Plasma membrane receptors can be endocytosed through clathrin-dependent and clathrin-independent pathways. Here, we show that the epidermal growth factor (EGF) receptor (EGFR), when stimulated with low doses of EGF, is internalized almost exclusively through the clathrin pathway, and it is not ubiquitinated. At higher concentrations of ligand, however, a substantial fraction of the receptor is endocytosed through a clathrin-independent, lipid raft-dependent route, as the receptor becomes ubiquitinated. An ubiquitination-impaired EGFR mutant was internalized through the clathrin pathway, whereas an EGFR/ubiquitin chimera, that can signal solely through its ubiquitin (Ub) moiety, was internalized exclusively by the non-clathrin pathway. Non-clathrin internalization of ubiquitinated EGFR depends on its interaction with proteins harboring the Ub-interacting motif, as shown through the ablation of three Ub-interacting motif-containing proteins, eps15, eps15R, and epsin.
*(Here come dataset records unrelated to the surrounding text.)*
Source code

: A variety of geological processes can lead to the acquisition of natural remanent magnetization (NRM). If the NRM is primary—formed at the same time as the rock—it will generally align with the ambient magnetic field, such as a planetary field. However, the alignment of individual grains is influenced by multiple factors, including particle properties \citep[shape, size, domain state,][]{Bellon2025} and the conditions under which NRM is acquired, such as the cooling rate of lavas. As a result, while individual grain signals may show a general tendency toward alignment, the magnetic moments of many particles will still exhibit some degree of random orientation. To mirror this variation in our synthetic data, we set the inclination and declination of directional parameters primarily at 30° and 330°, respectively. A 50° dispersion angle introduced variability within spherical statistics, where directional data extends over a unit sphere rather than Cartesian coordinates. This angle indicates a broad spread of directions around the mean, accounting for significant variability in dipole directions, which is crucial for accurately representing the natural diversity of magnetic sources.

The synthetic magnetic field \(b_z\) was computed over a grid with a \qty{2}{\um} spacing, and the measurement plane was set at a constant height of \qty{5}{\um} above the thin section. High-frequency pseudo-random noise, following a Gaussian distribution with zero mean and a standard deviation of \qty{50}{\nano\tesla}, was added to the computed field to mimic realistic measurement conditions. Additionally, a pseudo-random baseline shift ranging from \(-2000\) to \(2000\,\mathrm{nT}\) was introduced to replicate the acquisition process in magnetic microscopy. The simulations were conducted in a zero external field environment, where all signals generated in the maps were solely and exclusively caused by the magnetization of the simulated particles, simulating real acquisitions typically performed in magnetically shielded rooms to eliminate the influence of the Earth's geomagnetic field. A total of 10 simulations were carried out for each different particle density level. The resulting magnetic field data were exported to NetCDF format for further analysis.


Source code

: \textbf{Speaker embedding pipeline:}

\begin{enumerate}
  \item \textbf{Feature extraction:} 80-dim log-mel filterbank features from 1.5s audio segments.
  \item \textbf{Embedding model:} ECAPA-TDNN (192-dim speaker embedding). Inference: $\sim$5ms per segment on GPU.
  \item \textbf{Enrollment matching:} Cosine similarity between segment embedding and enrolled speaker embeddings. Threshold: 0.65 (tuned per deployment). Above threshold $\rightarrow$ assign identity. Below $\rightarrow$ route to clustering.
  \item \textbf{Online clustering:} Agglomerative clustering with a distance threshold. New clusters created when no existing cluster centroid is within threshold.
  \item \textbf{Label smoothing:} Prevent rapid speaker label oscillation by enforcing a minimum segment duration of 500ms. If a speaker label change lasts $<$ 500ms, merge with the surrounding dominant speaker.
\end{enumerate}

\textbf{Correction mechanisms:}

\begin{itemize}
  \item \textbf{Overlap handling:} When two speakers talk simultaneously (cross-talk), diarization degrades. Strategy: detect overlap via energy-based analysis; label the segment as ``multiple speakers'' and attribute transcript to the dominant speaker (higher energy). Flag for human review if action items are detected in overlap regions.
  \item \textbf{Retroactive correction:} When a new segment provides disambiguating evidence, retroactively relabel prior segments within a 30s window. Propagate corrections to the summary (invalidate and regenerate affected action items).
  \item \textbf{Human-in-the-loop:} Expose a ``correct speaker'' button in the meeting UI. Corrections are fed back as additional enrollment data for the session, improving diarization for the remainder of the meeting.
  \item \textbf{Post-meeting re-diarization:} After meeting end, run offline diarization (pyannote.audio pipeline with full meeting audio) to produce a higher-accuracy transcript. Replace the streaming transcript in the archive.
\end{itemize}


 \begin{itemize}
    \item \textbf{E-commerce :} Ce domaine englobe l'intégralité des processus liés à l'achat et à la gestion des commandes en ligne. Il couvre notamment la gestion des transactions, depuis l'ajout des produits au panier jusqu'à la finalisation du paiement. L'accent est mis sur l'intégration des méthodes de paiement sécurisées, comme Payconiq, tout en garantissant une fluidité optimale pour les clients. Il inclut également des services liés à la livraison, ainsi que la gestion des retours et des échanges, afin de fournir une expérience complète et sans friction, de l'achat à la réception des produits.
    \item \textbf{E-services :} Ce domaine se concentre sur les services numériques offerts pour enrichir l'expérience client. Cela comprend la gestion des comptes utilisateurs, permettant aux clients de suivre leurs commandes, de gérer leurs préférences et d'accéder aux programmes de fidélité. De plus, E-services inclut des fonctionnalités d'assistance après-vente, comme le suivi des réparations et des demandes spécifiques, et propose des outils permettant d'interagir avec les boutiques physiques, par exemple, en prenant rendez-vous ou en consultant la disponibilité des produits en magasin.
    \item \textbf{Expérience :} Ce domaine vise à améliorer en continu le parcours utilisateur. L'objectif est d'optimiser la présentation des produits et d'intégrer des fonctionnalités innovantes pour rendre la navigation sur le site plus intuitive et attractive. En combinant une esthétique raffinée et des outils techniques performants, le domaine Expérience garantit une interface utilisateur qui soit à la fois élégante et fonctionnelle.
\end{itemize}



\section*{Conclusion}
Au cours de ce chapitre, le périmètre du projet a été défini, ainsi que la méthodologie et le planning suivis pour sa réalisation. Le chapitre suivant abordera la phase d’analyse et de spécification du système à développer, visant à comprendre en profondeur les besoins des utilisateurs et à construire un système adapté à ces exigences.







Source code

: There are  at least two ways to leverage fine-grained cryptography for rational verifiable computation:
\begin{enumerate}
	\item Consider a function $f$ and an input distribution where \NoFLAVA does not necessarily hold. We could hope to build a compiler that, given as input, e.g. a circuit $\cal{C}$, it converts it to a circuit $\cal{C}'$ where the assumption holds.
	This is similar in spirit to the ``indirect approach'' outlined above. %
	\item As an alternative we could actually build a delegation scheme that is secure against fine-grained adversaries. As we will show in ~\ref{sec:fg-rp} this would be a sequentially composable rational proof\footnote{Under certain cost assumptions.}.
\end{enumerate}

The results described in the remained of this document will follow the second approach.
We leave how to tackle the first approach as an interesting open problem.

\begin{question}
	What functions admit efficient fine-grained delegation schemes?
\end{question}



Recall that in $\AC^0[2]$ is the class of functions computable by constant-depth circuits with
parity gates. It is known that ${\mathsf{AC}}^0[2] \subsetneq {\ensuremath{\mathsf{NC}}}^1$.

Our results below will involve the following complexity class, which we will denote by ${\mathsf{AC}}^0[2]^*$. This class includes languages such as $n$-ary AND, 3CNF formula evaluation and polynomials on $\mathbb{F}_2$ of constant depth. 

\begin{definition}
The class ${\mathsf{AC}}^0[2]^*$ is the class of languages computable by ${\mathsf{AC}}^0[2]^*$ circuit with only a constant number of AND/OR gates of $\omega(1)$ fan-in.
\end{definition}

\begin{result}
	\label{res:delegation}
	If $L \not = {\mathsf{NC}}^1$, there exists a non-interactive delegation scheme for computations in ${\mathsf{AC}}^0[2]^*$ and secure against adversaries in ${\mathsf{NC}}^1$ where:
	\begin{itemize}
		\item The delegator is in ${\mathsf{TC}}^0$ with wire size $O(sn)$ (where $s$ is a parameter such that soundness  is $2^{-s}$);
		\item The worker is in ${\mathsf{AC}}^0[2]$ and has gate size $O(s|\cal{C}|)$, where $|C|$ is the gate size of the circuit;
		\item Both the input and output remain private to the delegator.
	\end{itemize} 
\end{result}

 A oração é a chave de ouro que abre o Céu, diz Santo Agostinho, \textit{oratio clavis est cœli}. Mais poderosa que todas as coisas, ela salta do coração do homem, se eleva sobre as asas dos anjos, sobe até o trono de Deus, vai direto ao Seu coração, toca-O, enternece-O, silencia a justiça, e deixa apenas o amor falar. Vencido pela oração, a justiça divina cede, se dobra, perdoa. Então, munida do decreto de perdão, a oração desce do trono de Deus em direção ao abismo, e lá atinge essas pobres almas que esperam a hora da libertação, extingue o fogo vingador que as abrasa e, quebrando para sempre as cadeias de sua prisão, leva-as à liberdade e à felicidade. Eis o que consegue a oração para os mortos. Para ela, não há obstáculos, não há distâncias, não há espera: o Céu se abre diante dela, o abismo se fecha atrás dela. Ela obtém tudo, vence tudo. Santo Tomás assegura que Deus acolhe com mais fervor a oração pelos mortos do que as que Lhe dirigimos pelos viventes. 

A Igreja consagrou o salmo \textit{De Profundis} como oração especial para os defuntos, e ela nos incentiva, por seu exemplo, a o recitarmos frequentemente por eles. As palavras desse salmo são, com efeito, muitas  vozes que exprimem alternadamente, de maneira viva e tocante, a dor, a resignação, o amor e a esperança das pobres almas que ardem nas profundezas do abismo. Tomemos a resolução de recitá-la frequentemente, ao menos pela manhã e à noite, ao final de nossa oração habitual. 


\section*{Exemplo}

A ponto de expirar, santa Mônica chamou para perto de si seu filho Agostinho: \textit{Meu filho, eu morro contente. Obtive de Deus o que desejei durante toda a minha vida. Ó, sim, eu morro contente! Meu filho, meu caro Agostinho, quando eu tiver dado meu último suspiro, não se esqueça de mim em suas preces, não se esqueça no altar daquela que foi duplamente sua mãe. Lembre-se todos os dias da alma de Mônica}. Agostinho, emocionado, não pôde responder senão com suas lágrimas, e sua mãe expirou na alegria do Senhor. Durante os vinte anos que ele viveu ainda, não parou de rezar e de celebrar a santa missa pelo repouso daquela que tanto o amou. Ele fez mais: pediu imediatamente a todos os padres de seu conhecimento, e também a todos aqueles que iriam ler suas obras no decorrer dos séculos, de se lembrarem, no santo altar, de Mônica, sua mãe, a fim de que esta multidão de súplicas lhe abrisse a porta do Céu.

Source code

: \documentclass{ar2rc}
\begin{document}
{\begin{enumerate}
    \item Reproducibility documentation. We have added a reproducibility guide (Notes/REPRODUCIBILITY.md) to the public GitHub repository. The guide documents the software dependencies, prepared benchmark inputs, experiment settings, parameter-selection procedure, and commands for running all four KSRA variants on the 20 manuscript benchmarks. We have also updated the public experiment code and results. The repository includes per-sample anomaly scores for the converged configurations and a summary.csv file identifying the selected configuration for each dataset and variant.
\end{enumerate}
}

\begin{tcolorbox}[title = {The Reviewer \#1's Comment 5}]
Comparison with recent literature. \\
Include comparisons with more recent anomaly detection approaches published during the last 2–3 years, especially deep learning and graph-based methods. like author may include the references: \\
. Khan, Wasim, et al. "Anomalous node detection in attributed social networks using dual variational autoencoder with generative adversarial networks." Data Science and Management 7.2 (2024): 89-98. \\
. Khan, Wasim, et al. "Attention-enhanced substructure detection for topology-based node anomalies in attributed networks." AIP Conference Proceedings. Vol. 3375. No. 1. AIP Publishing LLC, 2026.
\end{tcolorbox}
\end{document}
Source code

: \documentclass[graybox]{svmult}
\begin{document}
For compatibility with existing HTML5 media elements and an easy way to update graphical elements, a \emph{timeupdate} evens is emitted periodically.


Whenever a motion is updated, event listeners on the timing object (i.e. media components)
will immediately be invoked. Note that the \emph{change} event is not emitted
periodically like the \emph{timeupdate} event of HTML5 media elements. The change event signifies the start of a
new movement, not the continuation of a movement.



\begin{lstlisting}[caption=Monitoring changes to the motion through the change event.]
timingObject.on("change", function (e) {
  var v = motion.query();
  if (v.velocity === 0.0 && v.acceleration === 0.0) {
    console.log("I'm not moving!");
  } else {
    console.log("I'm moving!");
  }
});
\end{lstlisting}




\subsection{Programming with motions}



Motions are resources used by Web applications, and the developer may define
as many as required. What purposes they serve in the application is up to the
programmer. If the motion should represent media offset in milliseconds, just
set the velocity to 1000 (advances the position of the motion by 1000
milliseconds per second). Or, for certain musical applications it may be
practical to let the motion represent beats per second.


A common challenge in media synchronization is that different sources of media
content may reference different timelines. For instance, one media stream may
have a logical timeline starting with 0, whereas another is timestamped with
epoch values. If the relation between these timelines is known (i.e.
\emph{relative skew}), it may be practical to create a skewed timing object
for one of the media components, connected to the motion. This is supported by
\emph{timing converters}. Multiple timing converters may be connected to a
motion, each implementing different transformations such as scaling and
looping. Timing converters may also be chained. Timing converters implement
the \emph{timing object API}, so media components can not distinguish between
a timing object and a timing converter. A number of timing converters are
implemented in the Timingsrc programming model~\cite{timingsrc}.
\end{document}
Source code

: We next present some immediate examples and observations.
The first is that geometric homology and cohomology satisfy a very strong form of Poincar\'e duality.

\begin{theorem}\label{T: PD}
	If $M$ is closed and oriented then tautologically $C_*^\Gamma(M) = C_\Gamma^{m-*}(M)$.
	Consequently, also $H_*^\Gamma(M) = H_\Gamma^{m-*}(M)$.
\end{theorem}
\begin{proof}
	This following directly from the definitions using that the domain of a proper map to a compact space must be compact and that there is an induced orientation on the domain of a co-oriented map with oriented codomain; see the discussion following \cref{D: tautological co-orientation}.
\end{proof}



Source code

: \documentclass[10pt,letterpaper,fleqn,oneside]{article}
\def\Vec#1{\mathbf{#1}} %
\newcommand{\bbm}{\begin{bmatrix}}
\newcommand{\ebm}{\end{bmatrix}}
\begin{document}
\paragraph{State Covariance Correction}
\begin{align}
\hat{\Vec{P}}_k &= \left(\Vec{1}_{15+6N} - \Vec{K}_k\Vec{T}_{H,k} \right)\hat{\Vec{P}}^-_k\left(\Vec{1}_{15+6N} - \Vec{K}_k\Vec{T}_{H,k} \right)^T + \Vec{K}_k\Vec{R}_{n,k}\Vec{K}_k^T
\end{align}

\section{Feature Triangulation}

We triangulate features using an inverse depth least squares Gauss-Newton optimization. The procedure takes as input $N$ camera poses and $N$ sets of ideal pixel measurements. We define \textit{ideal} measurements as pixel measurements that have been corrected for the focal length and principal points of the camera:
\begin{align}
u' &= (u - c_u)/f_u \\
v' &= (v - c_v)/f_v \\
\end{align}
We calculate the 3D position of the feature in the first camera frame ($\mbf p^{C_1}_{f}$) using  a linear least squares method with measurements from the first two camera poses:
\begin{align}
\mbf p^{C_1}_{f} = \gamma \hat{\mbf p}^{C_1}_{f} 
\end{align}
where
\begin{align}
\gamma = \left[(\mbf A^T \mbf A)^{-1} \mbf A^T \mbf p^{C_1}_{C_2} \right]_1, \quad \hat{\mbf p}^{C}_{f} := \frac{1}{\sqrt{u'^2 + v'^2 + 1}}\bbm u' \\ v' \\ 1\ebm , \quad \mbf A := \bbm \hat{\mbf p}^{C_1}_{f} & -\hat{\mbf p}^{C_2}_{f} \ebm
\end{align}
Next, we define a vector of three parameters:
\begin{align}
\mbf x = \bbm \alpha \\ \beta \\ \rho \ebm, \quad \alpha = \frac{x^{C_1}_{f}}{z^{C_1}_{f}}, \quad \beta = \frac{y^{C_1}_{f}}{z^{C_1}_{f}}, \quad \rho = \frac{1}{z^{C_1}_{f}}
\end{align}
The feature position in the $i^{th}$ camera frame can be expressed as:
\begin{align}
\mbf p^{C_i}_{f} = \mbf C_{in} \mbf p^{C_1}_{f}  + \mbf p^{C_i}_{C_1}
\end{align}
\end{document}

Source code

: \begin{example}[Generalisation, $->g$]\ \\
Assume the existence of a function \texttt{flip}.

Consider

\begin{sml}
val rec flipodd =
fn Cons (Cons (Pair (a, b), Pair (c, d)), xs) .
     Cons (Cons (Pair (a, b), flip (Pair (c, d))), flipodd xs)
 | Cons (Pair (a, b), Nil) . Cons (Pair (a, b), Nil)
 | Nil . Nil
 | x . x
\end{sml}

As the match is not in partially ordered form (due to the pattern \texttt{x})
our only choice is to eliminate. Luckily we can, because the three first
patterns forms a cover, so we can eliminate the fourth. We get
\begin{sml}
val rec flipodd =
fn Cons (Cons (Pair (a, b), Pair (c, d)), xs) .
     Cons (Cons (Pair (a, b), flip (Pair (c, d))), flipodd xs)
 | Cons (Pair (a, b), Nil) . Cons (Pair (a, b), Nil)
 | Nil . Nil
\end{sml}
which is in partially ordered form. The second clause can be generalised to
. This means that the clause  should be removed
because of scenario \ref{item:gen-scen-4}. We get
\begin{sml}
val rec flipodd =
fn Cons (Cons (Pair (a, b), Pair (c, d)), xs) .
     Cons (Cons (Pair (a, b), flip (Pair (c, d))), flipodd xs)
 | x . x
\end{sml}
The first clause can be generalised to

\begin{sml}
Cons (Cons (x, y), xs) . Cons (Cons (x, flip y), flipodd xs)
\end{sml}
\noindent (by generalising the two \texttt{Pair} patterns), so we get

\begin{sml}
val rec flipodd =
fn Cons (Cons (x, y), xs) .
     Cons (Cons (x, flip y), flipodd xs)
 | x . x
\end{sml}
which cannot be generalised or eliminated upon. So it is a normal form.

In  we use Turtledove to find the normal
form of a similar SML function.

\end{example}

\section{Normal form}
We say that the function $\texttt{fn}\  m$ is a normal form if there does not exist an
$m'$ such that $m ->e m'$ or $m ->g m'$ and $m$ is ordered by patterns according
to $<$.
Thus, eps15s and epsin perform an important function in coupling ubiquitinated cargo to clathrin-independent internalization.

中文翻译：

---

泛素化货物的网格蛋白非依赖性内吞作用。

质膜受体可以通过网格蛋白依赖性和网格蛋白依赖性途径被内吞。在这里，我们显示表皮生长因子（EGF）受体（EGFR）在用低剂量的EGF刺激时几乎完全通过网格蛋白途径内在化，并且没有泛素化。然而，在较高浓度的配体下，随着受体泛素化，大部分受体通过网格蛋白非依赖性，脂筏依赖性途径被内吞。泛素受损的EGFR突变体通过网格蛋白途径内在化，而仅通过泛素（Ub）部分发出信号的EGFR /泛素嵌合体仅通过非clathrin途径内在化。泛素化EGFR的非clathrin内在化取决于其与具有Ub相互作用基序的蛋白的相互作用，如通过消融三个包含Ub相互作用基序的蛋白eps15，eps15R和epsin所示。因此，eps15s和epsin在将泛素化的货物与网格蛋白无关的内在化过程中起着重要的作用。